Apache OpenOffice (AOO) Bugzilla – Issue 81373
[MWEx] Export filter "MediaWiki" fails to export formulas in TeX-syntax, put all Wiki stuff into extension
Last modified: 2017-05-20 08:57:37 UTC
When exporting documents containing formulas, the string "[[Image:]]" is exported. But MediaWikis where formulas are often used (for example Wikipedia or our internal MediaWiki here in our company) use the extension "Blahtex" that enables formula functionality in the MediaWiki. If Blahtex is installed, the MediaWiki can understand tex-syntax between <math></math>-tags, which is nearly identical with OOo's formula sytax. There should be at least an option to use tex-syntax for formulas instead of images. This should be very easy to implement, since this code already exists in OOo: OOo's Latex export already does export formulas as tex-code!
I'm not sure if the filter is able to do that (it is based on an XSLT). Bernhard, any comment from your side?
Reassigned to ES.
Looking at: http://wiki.services.openoffice.org/wiki/Odt2Wiki/Features it seems that Haui has (maybe) thought about this (there is an empty section "WikiMath") but didn't implemented this. Therefore it's a feature.
Hi, the filter does not support exporting native OOo Formulas. Don't know, whether this is possible with reasonable effort in XSLT. Instead, one can include native TeX/WikiMedia formulas and mark them with a character style called "WikiMath". An example can be found attached to issue 48409 (oopedia-example.odt, or a more complex one in rytzsche-achsenkonstruktion-herleitung.odt). E.g. one can include the text "\overline{M V_n}" into a document and mark this text with the character style "WikiMath". During export, this formula is converted into a WikiMedia <math>...</math> section. This is really no magic, but I feel that this is a convenient way to compose/edit WikiMedia documents with formulas in OpenOffice.org. Of course, this does not help, if an existing OOo document with native formulas should be exported to WikiMedia format. There is room for future work... :-) Regards Bernhard
@MMP: passing over to you for evaluation.
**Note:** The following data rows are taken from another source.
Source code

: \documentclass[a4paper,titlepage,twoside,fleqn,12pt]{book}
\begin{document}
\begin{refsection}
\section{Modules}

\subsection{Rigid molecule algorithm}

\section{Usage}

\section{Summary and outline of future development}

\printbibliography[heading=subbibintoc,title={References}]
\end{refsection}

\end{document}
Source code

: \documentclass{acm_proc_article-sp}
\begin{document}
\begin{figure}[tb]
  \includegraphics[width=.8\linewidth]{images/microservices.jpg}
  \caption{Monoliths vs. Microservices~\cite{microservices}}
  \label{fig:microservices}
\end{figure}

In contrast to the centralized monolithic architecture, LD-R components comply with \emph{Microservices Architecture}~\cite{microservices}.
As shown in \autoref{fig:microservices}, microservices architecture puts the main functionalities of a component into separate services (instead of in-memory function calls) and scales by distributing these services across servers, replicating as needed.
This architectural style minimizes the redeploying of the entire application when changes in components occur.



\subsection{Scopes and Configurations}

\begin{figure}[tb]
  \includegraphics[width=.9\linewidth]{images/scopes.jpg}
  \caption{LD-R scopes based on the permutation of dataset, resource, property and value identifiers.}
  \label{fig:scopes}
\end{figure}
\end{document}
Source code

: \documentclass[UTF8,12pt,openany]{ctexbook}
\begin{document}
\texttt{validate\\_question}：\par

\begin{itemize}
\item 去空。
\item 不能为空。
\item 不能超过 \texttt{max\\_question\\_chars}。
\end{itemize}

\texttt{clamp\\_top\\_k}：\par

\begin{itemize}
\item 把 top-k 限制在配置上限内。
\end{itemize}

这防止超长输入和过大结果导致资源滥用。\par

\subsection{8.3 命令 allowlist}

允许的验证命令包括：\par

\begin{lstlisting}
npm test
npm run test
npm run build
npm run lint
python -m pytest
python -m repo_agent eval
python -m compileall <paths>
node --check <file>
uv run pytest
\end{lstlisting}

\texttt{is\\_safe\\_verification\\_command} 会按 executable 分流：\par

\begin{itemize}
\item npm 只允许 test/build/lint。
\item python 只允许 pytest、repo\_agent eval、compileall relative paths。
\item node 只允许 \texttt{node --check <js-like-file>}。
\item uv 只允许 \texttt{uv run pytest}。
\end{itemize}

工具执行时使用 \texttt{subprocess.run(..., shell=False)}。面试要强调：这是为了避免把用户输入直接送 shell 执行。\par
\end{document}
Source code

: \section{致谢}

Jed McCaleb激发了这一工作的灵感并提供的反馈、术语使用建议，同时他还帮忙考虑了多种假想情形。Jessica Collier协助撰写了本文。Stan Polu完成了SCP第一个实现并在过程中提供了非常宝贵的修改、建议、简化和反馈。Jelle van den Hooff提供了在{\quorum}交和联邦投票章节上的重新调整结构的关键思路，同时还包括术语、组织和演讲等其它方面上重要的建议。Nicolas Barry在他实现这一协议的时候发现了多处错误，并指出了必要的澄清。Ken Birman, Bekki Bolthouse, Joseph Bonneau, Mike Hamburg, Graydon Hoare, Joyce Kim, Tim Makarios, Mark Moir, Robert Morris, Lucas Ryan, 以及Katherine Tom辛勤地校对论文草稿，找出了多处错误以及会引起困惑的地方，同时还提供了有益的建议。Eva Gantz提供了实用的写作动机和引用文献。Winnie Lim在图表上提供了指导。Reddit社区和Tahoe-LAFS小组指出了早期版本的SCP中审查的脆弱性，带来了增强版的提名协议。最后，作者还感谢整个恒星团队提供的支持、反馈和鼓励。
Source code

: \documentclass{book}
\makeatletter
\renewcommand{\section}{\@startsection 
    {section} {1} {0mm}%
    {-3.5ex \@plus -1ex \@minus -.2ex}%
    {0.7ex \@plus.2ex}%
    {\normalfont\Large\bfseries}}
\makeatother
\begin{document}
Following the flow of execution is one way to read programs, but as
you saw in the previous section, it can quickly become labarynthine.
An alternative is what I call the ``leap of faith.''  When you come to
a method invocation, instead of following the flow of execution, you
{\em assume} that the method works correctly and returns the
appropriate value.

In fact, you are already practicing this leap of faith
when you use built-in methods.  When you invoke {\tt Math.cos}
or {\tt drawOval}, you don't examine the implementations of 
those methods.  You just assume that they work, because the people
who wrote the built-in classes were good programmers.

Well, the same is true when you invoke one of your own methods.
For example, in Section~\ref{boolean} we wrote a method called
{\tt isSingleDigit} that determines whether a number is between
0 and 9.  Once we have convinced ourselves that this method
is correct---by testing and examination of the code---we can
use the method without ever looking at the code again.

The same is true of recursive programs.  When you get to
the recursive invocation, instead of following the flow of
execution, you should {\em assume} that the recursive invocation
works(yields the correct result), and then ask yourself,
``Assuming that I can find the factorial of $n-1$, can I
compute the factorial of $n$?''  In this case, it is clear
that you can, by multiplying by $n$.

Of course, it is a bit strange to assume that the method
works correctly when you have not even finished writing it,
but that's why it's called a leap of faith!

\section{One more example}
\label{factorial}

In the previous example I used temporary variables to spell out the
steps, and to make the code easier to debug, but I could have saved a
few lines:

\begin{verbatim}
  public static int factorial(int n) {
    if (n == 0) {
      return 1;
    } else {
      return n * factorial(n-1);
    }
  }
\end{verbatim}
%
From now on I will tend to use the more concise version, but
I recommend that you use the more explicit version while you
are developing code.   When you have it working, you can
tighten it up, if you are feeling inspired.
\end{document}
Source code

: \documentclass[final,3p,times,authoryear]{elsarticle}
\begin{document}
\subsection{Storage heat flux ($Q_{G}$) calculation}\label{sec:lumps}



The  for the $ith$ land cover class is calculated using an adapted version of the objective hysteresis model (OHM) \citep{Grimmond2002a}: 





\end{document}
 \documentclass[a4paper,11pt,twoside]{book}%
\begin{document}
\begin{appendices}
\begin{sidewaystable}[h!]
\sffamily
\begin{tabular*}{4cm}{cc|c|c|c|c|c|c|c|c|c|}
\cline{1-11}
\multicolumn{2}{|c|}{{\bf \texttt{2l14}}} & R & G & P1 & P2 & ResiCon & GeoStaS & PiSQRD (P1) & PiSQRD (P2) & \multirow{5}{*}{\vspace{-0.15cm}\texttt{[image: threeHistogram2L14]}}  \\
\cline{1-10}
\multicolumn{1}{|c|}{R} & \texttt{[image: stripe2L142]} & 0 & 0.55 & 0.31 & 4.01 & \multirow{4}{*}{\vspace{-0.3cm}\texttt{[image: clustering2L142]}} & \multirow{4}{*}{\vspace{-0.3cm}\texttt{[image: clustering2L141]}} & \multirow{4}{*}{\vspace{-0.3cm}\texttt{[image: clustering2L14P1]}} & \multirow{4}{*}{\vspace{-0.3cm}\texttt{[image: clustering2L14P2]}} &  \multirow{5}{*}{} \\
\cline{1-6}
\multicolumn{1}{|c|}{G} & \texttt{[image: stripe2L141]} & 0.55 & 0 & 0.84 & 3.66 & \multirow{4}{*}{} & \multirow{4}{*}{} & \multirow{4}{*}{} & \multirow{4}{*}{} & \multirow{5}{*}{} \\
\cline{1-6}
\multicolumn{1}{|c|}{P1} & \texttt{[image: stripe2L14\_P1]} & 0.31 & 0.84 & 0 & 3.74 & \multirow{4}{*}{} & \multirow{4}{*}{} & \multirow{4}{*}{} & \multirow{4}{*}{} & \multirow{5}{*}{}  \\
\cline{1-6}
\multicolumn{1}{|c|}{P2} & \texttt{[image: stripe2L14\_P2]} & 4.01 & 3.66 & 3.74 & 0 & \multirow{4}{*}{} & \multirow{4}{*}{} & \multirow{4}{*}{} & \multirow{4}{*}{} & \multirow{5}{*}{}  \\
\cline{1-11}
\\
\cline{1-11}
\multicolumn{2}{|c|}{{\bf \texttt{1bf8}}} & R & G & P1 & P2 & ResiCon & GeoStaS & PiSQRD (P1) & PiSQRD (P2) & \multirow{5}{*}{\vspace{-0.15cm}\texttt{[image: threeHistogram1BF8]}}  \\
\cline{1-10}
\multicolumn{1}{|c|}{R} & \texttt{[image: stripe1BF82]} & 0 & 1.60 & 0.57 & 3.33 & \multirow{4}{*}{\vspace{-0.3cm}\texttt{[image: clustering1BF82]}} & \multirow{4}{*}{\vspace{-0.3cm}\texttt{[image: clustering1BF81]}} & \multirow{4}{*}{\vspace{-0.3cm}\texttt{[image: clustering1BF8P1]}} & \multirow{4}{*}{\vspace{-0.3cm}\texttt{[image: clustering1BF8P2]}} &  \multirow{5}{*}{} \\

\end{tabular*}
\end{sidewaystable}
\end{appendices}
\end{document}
Hi Bernhard, "... but I feel that this is a convenient way to compose/edit WikiMedia documents with formulas in OpenOffice.org ..." I think the sense of generating MediaWiki-syntax with OOo-Writer is the comfort. And this comfort is currently not available for formuals. "There is room for future work..." Sure! Thanks for your work. The filter is really good for converting tables in Writer documents (or MS-Word documents, that can be imported into Writer) to MediaWiki-syntax.
Hi Norbert, extending the converter to native ODT formulas is an interesting issue. Since formulas are embedded as MathML documents, the problem "reduces" to MathML to LaTeX conversion. There is a SourceForge project http://xsltml.sourceforge.net/, which seems to provide XSLT scripts for doing exactly this. However, my impression is that the inverse transformation (from direct LaTeX input into native OOo formulas) would be far better for the "comfort" while editing formulas in OOo. Having more than one or two formulas in a document - who can really use the built-in "formula editor" - especially for a lot of simple formulas? Admitted, this has nothing to do with this issue... :-)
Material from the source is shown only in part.